Je mehr ich mich jedoch mit den Neurowissenschaften beschäftigte, desto größer wurde meine Demut. Unser Wissen über das Gehirn ist in den letzten hundert Jahren zweifellos enorm gewachsen. Das gilt besonders, seit Computerbilder aus der funktionellen Magnetresonanztomographie (fMRT) die Illusion vermitteln, wir könnten dem Gehirn bei der Arbeit zusehen (ein Missverständnis – wie im Infokasten erläutert wird). In Wirklichkeit aber wissen wir über das Gehirn verdammt wenig. Selbst die Kartographie der Gehirnareale aus dem fMRT ist dürftig. Sie können sich die Situation vorstellen wie bei den Weltkarten des Mittelalters. Die Gegend um das Mittelmeer war darauf ziemlich getreu abgebildet. Der Mittelpunkt der Erde aber ist in Jerusalem lokalisiert, weil dies das vorherrschende Wertesystem (die Religion) so gebot. Jenseits dieser Regionen liegt »Terra incognita«, das große Unbekannte. Ganz im Osten verorten die Karten das legendäre Reich des Priesterkönigs Johannes, wo Zyklopen und hundsköpfige Menschen leben. Es spricht vieles dafür, dass zukünftige Generationen unser heutiges Wissen über das Gehirn so verwunderlich finden werden wie wir die Landkarten aus dem Mittelalter.

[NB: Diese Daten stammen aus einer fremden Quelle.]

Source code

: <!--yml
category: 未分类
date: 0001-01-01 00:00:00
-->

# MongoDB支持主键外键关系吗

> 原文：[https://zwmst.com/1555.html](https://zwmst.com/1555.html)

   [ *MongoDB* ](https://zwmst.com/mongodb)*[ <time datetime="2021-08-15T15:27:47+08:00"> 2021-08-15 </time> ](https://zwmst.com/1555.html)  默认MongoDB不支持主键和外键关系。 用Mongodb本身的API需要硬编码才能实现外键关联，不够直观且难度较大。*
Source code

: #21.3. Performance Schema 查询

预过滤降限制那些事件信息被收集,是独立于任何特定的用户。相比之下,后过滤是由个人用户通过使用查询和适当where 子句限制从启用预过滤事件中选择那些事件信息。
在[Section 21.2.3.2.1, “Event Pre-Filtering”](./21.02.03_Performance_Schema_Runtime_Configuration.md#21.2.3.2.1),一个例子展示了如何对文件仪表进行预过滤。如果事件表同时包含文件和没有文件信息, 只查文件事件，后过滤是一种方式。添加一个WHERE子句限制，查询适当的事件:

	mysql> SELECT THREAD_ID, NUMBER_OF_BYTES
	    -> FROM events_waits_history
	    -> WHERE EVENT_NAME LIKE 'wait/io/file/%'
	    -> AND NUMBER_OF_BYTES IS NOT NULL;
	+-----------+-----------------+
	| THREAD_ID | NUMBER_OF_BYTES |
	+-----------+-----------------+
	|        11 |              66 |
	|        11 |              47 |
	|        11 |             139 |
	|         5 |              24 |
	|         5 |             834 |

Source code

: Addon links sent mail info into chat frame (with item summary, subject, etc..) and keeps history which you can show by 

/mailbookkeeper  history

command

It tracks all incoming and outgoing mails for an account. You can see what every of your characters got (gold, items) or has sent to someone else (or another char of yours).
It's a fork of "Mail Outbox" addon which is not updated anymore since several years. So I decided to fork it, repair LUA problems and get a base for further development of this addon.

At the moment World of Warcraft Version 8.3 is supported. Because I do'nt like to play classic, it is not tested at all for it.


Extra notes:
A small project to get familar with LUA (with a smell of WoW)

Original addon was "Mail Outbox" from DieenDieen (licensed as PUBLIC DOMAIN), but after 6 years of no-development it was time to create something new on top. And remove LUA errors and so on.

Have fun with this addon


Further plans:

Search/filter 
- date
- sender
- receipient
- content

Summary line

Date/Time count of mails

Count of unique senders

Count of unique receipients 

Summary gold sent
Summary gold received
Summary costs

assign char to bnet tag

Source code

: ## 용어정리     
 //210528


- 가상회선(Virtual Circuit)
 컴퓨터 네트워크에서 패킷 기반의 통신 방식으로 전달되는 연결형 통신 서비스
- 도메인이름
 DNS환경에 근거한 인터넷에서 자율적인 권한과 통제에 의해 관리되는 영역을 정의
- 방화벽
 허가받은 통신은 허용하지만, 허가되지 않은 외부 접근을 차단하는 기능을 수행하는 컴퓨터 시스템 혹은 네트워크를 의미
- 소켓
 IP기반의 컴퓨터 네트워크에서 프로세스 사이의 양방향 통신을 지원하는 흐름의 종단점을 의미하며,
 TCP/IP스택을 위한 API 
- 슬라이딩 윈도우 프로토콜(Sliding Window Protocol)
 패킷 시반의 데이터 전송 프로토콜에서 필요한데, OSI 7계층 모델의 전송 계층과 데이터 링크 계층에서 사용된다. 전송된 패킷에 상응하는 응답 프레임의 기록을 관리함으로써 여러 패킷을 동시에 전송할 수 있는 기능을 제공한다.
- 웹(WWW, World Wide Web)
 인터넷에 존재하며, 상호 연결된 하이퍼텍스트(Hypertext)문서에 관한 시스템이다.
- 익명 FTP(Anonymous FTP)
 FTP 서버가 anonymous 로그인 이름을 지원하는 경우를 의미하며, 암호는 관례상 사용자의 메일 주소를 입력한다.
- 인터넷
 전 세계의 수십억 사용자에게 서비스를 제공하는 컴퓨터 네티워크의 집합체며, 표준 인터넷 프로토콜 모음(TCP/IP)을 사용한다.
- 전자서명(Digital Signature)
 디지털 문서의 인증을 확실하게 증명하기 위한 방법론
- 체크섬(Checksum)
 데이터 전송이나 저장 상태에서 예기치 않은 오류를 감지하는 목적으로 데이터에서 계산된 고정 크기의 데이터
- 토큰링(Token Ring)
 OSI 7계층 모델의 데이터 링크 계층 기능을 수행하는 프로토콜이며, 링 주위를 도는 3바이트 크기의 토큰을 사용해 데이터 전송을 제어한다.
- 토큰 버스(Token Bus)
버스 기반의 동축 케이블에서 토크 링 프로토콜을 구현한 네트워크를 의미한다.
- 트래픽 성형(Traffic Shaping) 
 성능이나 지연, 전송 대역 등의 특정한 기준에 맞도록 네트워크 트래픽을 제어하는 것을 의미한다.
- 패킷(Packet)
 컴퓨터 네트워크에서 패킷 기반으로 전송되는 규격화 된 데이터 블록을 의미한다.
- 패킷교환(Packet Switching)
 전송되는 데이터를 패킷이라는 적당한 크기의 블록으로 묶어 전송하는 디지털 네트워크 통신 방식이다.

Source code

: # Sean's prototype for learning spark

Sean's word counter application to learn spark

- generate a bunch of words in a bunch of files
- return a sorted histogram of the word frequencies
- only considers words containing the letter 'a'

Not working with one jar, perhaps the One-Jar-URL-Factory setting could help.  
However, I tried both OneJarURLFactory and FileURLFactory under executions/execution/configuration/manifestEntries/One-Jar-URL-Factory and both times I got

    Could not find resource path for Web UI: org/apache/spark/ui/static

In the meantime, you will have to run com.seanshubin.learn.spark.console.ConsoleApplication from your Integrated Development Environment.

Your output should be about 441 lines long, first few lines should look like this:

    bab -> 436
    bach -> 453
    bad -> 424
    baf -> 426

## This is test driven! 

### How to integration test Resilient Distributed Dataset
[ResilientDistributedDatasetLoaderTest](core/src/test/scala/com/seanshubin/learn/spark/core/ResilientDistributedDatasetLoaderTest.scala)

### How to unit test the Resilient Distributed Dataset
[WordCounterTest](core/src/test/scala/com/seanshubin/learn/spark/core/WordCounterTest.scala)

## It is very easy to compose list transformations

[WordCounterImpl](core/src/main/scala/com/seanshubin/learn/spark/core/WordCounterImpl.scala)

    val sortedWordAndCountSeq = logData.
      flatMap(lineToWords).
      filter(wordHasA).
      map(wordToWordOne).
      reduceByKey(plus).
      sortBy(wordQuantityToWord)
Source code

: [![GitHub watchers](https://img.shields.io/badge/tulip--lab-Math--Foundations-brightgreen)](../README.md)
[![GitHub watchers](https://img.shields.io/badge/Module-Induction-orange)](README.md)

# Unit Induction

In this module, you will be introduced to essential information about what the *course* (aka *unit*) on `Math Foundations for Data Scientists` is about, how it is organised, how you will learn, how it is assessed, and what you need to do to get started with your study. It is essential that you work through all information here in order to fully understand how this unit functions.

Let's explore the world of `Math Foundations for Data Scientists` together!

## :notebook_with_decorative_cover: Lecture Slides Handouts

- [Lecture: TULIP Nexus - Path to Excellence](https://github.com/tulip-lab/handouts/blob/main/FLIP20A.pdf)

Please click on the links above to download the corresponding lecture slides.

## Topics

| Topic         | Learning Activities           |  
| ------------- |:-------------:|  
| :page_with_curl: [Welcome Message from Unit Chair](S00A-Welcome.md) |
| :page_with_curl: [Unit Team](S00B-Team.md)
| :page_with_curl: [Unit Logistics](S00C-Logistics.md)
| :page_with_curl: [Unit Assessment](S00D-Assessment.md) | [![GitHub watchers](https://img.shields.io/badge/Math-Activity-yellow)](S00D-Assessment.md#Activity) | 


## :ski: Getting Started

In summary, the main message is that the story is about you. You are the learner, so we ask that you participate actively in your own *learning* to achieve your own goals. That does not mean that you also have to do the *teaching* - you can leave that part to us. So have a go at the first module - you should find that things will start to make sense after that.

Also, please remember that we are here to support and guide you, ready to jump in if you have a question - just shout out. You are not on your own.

Die Hirnforschung gilt als die Leitwissenschaft des 21. Jahrhunderts. Noch bevor das neue Jahrhundert angebrochen war, hatte der amerikanische Präsident George Bush senior 1990 eine »Dekade des Gehirns« ausgerufen. Deutschland erklärte das darauffolgende Jahrzehnt bis 2010 zur »Dekade des menschlichen Gehirns«. Die Europäische Union finanziert gegenwärtig mit fast 1,2 Milliarden Euro das »Human Brain Project«, in dem Wissenschaftler aus weit über einhundert Forschungseinrichtungen versuchen, die Funktionsweise des menschlichen Gehirns im Computer zu simulieren. Inzwischen reden alle vom Gehirn – von Neurodidaktik bis Neuroökonomie versuchen Wissenschaftler, Experten und manchmal auch nur Geschäftemacher, alles mit Gehirnprozessen zu erklären. Oft illustriert mit bunten Bildern aus dem fMRT.

Wo so viel öffentliche Aufmerksamkeit herrscht, bleibt die Kritik nicht aus. Inzwischen ist gelegentlich von einem Neurowahn die Rede. Philosophen bemühen sich, ihre Deutungshoheit über den Geist zurückzugewinnen. Der Bonner Philosophie-Professor Markus Gabriel (* 1980) zum Beispiel gab seiner Streitschrift gegen einen von ihm diagnostizierten »Neurozentrismus« den Titel Ich ist nicht Gehirn.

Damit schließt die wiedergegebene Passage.